En el prólogo que en 1945 escribió para el libro de Leopoldo von Ranke Pueblos y Estados en la historia moderna, el historiador C. P. Gooch veía en el historiador alemán -que vivió entre 1795 y 1886 y escribió una obra de proporciones colosales-la mejor expresión de lo que debe definir al historiador: información exhaustiva, objetividad, serenidad de juicio, conocimiento crítico de fuentes, estilo mesurado, maestría del detalle, facultad de generalización con minuciosa exactitud. Pese al inmenso desarrollo que la historia ha experimentado desde 1945, no creo que exista definición del quehacer del historiador que supere lo dicho por Gooch.

Para Ranke, la historia exigía dos cosas: investigación crítica y entendimiento comprensivo del pasado. No puede ser de otra forma. La vida histórica es ante todo complejidad, responde a una multiplicidad de factores y razones: a condicionamientos del clima, la geografía y la demografía, a la evolución de la organización y las formas de la economía y del trabajo, a las innovaciones y descubrimientos de la ciencia y la tecnología, a las consecuencias y necesidades de los modelos de organización territorial (estados, naciónes...) y de su seguridad y defensa, al peso de ideas, creencias, mitos, costumbres y religiones, a la influencia de los cambios y los conflictos políticos, a las ambiciones, preocupaciones e intereses de individuos, minorías, estructuras de poder y grupos y masas sociales, a la acción de pasiones irracionales que a menudo se apoderan del comportamiento colectivo.

La historia que -añado-requiere rigor analítico, conceptualización precisa y narrativa inteligente, es ante todo una necesidad social. Su gran desarrollo desde el siglo XIX responde a un hecho esencial: que el hombre es un ser histórico (Dilthey), que el hombre no tiene naturaleza sino simplemente historia (Ortega), que la vida es ante todo vida histórica.

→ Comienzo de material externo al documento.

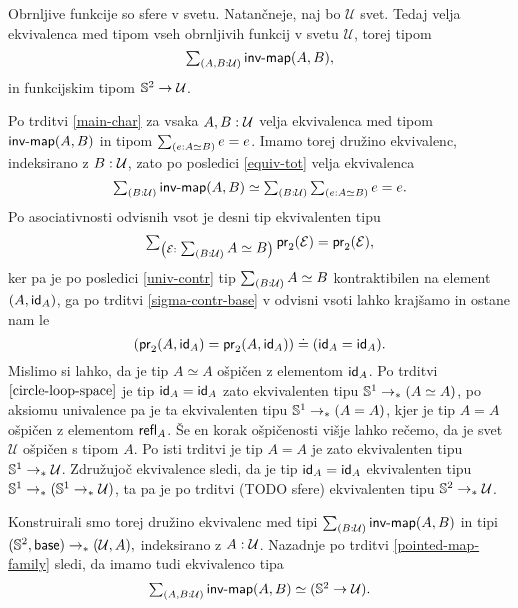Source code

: \begin{izrek}
  Obrnljive funkcije so sfere v svetu. Natančneje, naj bo \(\mathcal{U}\) svet. Tedaj velja ekvivalenca med tipom vseh obrnljivih funkcij v svetu \(\mathcal{U}\), torej tipom \[{\textstyle \sum_{\left( A, B : \mathcal{U} \right)} \textnormal{\textsf{inv-map}}(A, B)},\] in funkcijskim tipom \(\mathbb{S}^{2} \to \mathcal{U}\).
\end{izrek}

\begin{dokaz}
  Po trditvi \ref{main-char} za vsaka \(A, B : \mathcal{U}\) velja ekvivalenca med tipom \(\textnormal{\textsf{inv-map}}(A, B)\) in tipom \(\textstyle \sum_{\left( e : A \simeq B \right)} e = e\). Imamo torej družino ekvivalenc, indeksirano z \(B : \mathcal{U}\), zato po posledici \ref{equiv-tot} velja ekvivalenca
  \[\textstyle \sum_{\left( B : \mathcal{U} \right)} \textnormal{\textsf{inv-map}}(A, B) \simeq \textstyle \sum_{\left( B : \mathcal{U} \right)} \textstyle \sum_{\left( e : A \simeq B \right)} e = e.\]
  Po asociativnosti odvisnih vsot je desni tip ekvivalenten tipu
  \[\textstyle \sum_{\left( \mathcal{E} : \textstyle \sum_{\left( B : \mathcal{U} \right)} A \simeq B \right)} \textnormal{\textsf{pr}}_{2}(\mathcal{E}) = \textnormal{\textsf{pr}}_{2}(\mathcal{E}),\]
  ker pa je po posledici \ref{univ-contr} tip \(\textstyle \sum_{\left( B : \mathcal{U} \right)} A \simeq B\) kontraktibilen na element \((A, \textnormal{\textsf{id}}_{A})\), ga po trditvi \ref{sigma-contr-base} v odvisni vsoti lahko krajšamo in ostane nam le
  \[(\textnormal{\textsf{pr}}_{2}(A, \textnormal{\textsf{id}}_{A}) = \textnormal{\textsf{pr}}_{2}(A, \textnormal{\textsf{id}}_{A})) \doteq (\textnormal{\textsf{id}}_{A} = \textnormal{\textsf{id}}_{A}).\]
  Mislimo si lahko, da je tip \(A \simeq A\) ošpičen z elementom \(\textnormal{\textsf{id}}_{A}\).
  Po trditvi \(\ref{circle-loop-space}\) je tip \(\textnormal{\textsf{id}}_{A} = \textnormal{\textsf{id}}_{A}\) zato ekvivalenten tipu \(\mathbb{S}^{1} \to_{\ast} (A \simeq A)\), po aksiomu univalence pa je ta ekvivalenten tipu
  \(\mathbb{S}^{1} \to_{\ast} (A = A)\), kjer je tip \(A = A\) ošpičen z elementom \(\textnormal{\textsf{refl}}_{A}\).
  Še en korak ošpičenosti višje lahko rečemo, da je svet \(\mathcal{U}\) ošpičen s tipom \(A\).
  Po isti trditvi je tip \(A = A\) je zato ekvivalenten tipu \(\mathbb{S}^{1} \to_{\ast} \mathcal{U}\).
  Združujoč ekvivalence sledi, da je tip \(\textnormal{\textsf{id}}_{A} = \textnormal{\textsf{id}}_{A}\) ekvivalenten tipu
  \(\mathbb{S}^{1} \to_{\ast} (\mathbb{S}^{1} \to_{\ast} \mathcal{U})\), ta pa je po trditvi (TODO sfere) ekvivalenten tipu \(\mathbb{S}^{2} \to_{\ast} \mathcal{U}\).

  Konstruirali smo torej družino ekvivalenc med tipi \(\textstyle \sum_{\left( B : \mathcal{U} \right)} \textnormal{\textsf{inv-map}}(A, B)\) in tipi \((\mathbb{S}^{2}, \textnormal{\textsf{base}}) \to_{\ast} (\mathcal{U}, A),\) indeksirano z \(A : \mathcal{U}\).
  Nazadnje po trditvi \ref{pointed-map-family} sledi, da imamo tudi ekvivalenco tipa
  \[\textstyle \sum_{\left( A, B : \mathcal{U} \right)} \textnormal{\textsf{inv-map}}(A, B) \simeq (\mathbb{S}^{2} \to \mathcal{U}).\]
\end{dokaz}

No es posible ser objetivo cuando se escribe sobre Historia (o sobre cualquier otro tema humanístico, me atrevería a decir). Todos partimos de preconcepciones culturales, de las que muchas veces ni siquiera somos conscientes. Todos leemos los datos a partir de ciertas hipótesis y preguntas que orientan la respuesta en cierta dirección. Lo cual no quiere decir que lo que escribimos los historiadores sea totalmente arbitrario. Un historiador honesto pone unos límites infranqueables a su subjetivismo: por ejemplo, no deforma conscientemente lo que dicen los documentos, ni ignora o margina los datos que contradicen su teoría. Quien hace eso no actúa como un científico, no quiere conocer la realidad (en este caso, el pasado humano), sino que actúa como abogado de una causa, acumula argumentos en defensa de sus posiciones y deforma u oculta los que las perjudican.

La Historia de España tiene los problemas propios de cualquier país con un pasado conflictivo. No hay en ella excepcionalismo o «anormalidad», para empezar porque no existe una «norma». Cada sociedad ha recorrido un camino único, distinto a las demás.

La historia, en realidad, no se repite; su ley es el cambio, no la estabilidad ni la permanencia. Claro que hay conflictos que se enquistan durante muchos años, quizás siglos; los que vivieron las guerras de religión del XVI-XVII, por poner un ejemplo, creyeron sin duda que aquello era interminable; pero al final terminaron.

En cuanto a la posibilidad de que el historiador pueda predecir el futuro, francamente lo dudo. Con certeza científica, creo que solo se puede predecir algo genérico: el futuro será diferente al pasado. No sé cuánto tardará ni cómo ocurrirá, si el cambio será rápido o lento, violento o pacífico, pero lo seguro es que mis nietos vivirán un mundo distinto al mío. De ahí que sea más sabio prepararles para el cambio que enseñarles a ser fieles a nuestras pautas de conducta.